START SUPPLIED RECORDS
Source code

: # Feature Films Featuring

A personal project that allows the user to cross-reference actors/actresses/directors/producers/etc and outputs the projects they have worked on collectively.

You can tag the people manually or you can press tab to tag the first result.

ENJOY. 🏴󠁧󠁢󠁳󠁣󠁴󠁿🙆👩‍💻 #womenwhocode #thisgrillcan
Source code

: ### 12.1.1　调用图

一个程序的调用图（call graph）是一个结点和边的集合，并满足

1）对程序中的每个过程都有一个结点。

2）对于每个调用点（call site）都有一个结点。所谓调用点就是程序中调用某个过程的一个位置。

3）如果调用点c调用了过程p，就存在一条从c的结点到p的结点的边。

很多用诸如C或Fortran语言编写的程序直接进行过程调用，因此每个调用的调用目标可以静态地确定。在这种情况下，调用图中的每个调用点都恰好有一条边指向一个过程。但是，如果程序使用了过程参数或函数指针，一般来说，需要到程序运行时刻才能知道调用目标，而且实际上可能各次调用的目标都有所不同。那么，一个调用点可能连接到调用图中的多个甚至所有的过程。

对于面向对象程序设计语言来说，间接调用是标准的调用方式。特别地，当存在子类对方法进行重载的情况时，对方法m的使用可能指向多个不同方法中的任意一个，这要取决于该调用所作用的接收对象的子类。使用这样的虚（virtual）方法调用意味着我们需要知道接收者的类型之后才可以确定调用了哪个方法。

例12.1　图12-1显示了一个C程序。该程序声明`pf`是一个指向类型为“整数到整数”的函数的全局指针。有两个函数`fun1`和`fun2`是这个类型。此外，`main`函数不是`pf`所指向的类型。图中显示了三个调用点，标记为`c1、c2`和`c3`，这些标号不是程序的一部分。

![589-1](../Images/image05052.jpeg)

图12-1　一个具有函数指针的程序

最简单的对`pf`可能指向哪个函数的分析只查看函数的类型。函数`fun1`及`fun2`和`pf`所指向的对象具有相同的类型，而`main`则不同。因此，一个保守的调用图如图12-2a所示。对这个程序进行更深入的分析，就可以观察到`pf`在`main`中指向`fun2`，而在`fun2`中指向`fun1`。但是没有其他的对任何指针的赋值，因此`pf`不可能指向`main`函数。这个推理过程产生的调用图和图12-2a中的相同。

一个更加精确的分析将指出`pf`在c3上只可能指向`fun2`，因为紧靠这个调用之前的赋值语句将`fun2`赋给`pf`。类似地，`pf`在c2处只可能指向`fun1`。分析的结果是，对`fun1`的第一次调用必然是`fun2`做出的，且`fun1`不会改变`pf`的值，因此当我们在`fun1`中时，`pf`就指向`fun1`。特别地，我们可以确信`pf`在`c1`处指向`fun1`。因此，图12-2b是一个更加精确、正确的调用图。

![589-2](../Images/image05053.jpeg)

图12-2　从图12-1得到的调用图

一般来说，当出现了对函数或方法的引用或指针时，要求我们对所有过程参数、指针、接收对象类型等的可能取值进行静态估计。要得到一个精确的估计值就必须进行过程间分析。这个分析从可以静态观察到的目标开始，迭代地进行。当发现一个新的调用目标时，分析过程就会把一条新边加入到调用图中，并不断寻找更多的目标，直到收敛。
END SUPPLIED RECORDS
EXERCISE INSTRUCTIONS: Reproduce, exactly and only, the lines running from the one with "图12-2　从图12-1得到的调用图" to the end of the listing above.

SOLUTION TO THIS EXERCISE:
图12-2　从图12-1得到的调用图

一般来说，当出现了对函数或方法的引用或指针时，要求我们对所有过程参数、指针、接收对象类型等的可能取值进行静态估计。要得到一个精确的估计值就必须进行过程间分析。这个分析从可以静态观察到的目标开始，迭代地进行。当发现一个新的调用目标时，分析过程就会把一条新边加入到调用图中，并不断寻找更多的目标，直到收敛。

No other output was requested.